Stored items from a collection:
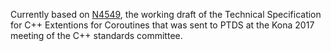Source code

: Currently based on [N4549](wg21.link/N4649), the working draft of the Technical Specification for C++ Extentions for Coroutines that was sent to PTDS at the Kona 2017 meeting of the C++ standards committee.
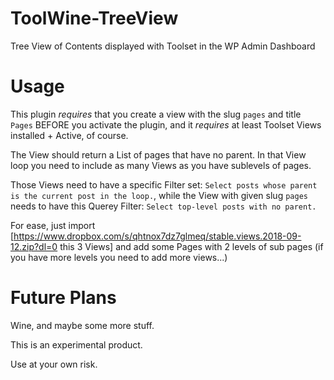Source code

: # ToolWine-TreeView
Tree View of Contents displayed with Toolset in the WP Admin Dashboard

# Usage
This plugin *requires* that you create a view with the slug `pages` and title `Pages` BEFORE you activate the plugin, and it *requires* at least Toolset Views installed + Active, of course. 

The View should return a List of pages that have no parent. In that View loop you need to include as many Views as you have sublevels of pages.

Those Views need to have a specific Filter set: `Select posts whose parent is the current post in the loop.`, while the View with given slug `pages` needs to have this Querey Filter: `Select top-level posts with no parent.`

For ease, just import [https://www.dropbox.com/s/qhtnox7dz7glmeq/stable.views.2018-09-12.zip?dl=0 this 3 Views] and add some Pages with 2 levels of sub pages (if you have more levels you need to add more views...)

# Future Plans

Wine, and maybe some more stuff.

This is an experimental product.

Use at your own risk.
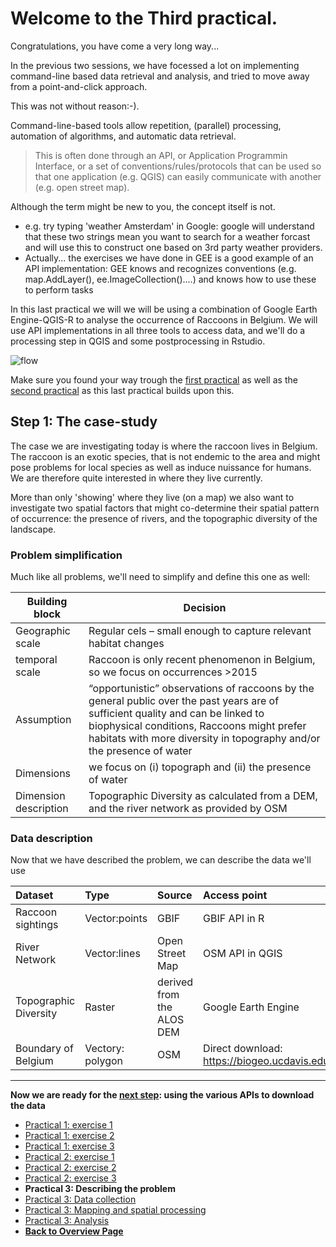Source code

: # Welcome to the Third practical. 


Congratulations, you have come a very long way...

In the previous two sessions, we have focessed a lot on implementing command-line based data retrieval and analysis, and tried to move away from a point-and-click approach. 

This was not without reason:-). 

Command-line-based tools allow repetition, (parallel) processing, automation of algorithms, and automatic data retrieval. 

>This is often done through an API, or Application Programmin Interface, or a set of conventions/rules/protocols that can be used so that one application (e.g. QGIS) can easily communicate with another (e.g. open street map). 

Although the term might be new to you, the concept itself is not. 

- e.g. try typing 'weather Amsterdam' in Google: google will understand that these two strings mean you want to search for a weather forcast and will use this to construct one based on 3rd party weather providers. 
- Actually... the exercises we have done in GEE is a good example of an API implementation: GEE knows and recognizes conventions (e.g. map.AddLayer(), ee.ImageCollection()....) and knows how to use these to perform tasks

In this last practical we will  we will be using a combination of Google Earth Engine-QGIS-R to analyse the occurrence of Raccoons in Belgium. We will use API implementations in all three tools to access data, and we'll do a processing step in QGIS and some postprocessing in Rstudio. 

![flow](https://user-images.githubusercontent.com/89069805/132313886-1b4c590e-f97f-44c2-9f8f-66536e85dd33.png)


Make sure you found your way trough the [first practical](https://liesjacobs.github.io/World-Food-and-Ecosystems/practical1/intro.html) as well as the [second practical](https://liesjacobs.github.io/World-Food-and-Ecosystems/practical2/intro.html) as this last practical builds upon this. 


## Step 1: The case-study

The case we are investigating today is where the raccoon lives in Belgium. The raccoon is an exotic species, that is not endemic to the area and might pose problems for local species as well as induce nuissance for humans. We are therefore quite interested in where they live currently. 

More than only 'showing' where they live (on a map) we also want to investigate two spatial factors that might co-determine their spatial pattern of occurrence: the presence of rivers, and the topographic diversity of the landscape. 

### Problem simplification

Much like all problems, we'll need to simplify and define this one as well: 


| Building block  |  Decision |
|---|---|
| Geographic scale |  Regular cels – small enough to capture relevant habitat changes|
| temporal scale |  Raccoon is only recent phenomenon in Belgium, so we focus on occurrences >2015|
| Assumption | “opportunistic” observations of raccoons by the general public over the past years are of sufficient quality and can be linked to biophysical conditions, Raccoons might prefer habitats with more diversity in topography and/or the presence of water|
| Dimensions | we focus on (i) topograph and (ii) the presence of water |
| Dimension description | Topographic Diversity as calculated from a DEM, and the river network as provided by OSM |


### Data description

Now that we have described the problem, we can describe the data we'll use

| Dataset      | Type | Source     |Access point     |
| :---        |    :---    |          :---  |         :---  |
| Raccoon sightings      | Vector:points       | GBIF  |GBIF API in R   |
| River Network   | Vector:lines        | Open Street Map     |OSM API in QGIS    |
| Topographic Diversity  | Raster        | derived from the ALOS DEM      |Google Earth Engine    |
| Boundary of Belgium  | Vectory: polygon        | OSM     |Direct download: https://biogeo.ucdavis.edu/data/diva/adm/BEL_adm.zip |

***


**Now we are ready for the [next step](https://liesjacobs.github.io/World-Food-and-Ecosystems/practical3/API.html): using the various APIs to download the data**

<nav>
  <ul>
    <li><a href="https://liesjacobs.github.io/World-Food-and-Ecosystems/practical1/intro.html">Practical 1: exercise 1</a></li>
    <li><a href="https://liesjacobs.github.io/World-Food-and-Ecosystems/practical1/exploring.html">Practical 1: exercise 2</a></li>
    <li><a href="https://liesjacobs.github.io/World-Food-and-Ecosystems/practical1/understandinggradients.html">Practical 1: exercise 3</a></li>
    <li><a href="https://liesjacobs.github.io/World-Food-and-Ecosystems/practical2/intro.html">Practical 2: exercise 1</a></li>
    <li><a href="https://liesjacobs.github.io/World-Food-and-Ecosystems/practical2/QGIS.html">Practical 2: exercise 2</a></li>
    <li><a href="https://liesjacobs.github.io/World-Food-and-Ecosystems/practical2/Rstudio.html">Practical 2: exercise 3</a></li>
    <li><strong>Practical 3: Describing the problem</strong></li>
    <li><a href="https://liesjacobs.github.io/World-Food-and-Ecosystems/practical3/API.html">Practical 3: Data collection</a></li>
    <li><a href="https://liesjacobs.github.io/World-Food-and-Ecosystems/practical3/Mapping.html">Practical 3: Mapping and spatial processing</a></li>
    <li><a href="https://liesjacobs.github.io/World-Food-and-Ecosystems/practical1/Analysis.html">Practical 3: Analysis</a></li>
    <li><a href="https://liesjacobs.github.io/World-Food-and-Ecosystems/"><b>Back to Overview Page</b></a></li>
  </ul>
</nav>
--
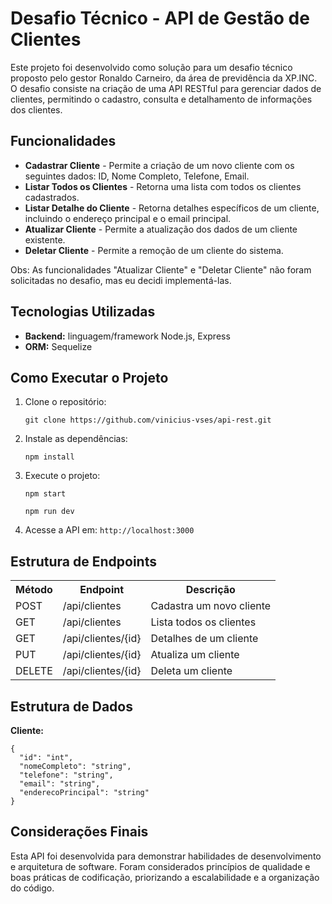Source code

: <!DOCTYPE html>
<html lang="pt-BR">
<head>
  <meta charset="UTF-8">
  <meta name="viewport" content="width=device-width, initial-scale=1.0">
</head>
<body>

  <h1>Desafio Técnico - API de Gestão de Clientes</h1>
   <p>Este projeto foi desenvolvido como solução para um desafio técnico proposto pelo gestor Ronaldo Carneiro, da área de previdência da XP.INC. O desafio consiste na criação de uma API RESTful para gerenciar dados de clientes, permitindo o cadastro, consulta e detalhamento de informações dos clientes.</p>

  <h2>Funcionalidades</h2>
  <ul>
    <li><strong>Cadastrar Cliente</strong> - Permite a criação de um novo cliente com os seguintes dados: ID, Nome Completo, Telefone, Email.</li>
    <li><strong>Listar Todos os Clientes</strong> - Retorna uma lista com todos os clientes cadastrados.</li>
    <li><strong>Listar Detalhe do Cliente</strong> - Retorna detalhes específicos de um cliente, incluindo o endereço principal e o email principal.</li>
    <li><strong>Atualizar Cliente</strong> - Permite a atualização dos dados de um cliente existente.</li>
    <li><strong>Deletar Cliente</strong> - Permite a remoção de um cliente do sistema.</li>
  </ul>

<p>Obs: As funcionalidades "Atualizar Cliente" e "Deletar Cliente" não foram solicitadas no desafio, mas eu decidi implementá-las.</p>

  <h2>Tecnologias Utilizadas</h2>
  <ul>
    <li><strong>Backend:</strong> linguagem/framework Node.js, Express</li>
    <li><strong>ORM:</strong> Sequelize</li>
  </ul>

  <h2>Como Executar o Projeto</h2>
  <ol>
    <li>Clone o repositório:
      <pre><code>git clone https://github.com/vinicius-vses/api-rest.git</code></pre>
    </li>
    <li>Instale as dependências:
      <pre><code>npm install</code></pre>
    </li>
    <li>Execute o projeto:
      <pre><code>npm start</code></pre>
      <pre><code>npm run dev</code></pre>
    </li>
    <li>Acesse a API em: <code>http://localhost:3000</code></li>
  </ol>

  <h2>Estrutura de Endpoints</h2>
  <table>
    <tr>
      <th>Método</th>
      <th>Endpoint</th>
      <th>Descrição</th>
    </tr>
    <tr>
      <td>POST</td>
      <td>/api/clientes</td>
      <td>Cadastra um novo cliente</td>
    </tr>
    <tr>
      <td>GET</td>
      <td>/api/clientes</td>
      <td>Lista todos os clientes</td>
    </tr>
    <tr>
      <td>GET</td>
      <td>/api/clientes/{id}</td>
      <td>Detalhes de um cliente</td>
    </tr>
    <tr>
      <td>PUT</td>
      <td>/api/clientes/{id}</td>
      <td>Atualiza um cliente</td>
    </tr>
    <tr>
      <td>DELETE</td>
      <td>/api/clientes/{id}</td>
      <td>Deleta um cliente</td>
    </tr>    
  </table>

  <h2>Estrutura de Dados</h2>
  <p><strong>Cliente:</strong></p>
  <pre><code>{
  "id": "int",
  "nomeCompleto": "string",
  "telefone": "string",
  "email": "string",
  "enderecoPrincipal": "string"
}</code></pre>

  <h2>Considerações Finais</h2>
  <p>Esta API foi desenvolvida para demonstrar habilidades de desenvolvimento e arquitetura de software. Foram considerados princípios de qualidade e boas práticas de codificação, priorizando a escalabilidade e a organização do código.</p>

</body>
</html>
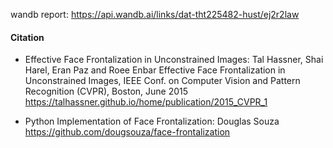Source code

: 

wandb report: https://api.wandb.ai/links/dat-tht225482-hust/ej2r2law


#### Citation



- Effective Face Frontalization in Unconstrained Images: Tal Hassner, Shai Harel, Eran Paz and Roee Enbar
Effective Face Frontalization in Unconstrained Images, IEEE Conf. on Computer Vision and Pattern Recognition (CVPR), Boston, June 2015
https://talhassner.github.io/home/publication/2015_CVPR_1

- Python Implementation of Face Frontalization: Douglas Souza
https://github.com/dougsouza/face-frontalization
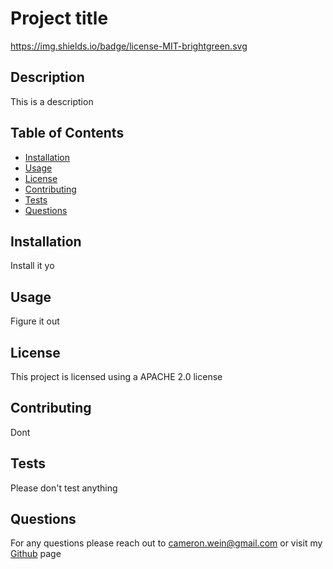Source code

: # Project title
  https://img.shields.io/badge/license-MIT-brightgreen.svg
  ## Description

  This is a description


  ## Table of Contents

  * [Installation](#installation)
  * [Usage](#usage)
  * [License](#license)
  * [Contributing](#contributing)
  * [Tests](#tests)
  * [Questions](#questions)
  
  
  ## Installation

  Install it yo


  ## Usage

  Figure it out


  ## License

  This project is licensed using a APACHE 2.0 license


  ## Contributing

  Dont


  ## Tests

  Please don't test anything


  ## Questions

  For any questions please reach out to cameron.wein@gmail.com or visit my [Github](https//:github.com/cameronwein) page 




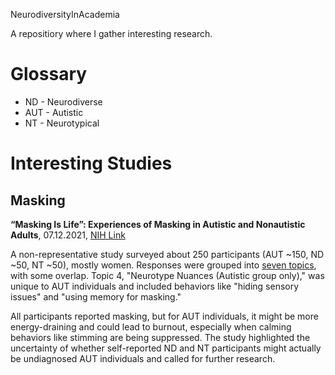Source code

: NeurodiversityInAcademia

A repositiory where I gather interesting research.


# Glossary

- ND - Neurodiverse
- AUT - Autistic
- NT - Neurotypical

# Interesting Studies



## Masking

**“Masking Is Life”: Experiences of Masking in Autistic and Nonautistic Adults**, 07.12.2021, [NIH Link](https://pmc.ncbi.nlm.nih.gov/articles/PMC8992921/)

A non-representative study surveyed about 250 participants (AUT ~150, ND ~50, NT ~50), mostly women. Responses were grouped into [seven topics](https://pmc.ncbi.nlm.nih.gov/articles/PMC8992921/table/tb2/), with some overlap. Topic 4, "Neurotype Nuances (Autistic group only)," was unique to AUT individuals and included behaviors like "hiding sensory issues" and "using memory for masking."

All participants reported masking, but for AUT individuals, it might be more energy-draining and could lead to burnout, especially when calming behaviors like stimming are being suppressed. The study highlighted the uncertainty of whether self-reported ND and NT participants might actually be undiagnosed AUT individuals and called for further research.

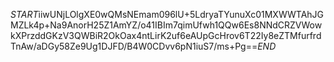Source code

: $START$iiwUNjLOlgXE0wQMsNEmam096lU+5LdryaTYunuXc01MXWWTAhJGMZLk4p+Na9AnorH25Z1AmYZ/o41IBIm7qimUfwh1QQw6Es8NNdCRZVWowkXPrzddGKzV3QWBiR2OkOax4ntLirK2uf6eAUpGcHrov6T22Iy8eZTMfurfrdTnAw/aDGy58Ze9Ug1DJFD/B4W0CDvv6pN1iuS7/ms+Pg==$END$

■ Problem to work on ■
Every line from the one with "<td>Cadastra um novo cliente</td>" through the one with "Effective Face Frontalization in Unconstrained Images, IEEE" is to be reproduced exactly as written above, and the pictures are to be dropped.

■ Worked solution ■
      <td>Cadastra um novo cliente</td>
    </tr>
    <tr>
      <td>GET</td>
      <td>/api/clientes</td>
      <td>Lista todos os clientes</td>
    </tr>
    <tr>
      <td>GET</td>
      <td>/api/clientes/{id}</td>
      <td>Detalhes de um cliente</td>
    </tr>
    <tr>
      <td>PUT</td>
      <td>/api/clientes/{id}</td>
      <td>Atualiza um cliente</td>
    </tr>
    <tr>
      <td>DELETE</td>
      <td>/api/clientes/{id}</td>
      <td>Deleta um cliente</td>
    </tr>    
  </table>

  <h2>Estrutura de Dados</h2>
  <p><strong>Cliente:</strong></p>
  <pre><code>{
  "id": "int",
  "nomeCompleto": "string",
  "telefone": "string",
  "email": "string",
  "enderecoPrincipal": "string"
}</code></pre>

  <h2>Considerações Finais</h2>
  <p>Esta API foi desenvolvida para demonstrar habilidades de desenvolvimento e arquitetura de software. Foram considerados princípios de qualidade e boas práticas de codificação, priorizando a escalabilidade e a organização do código.</p>

</body>
</html>
Source code

: 

wandb report: https://api.wandb.ai/links/dat-tht225482-hust/ej2r2law


#### Citation



- Effective Face Frontalization in Unconstrained Images: Tal Hassner, Shai Harel, Eran Paz and Roee Enbar
Effective Face Frontalization in Unconstrained Images, IEEE Conf. on Computer Vision and Pattern Recognition (CVPR), Boston, June 2015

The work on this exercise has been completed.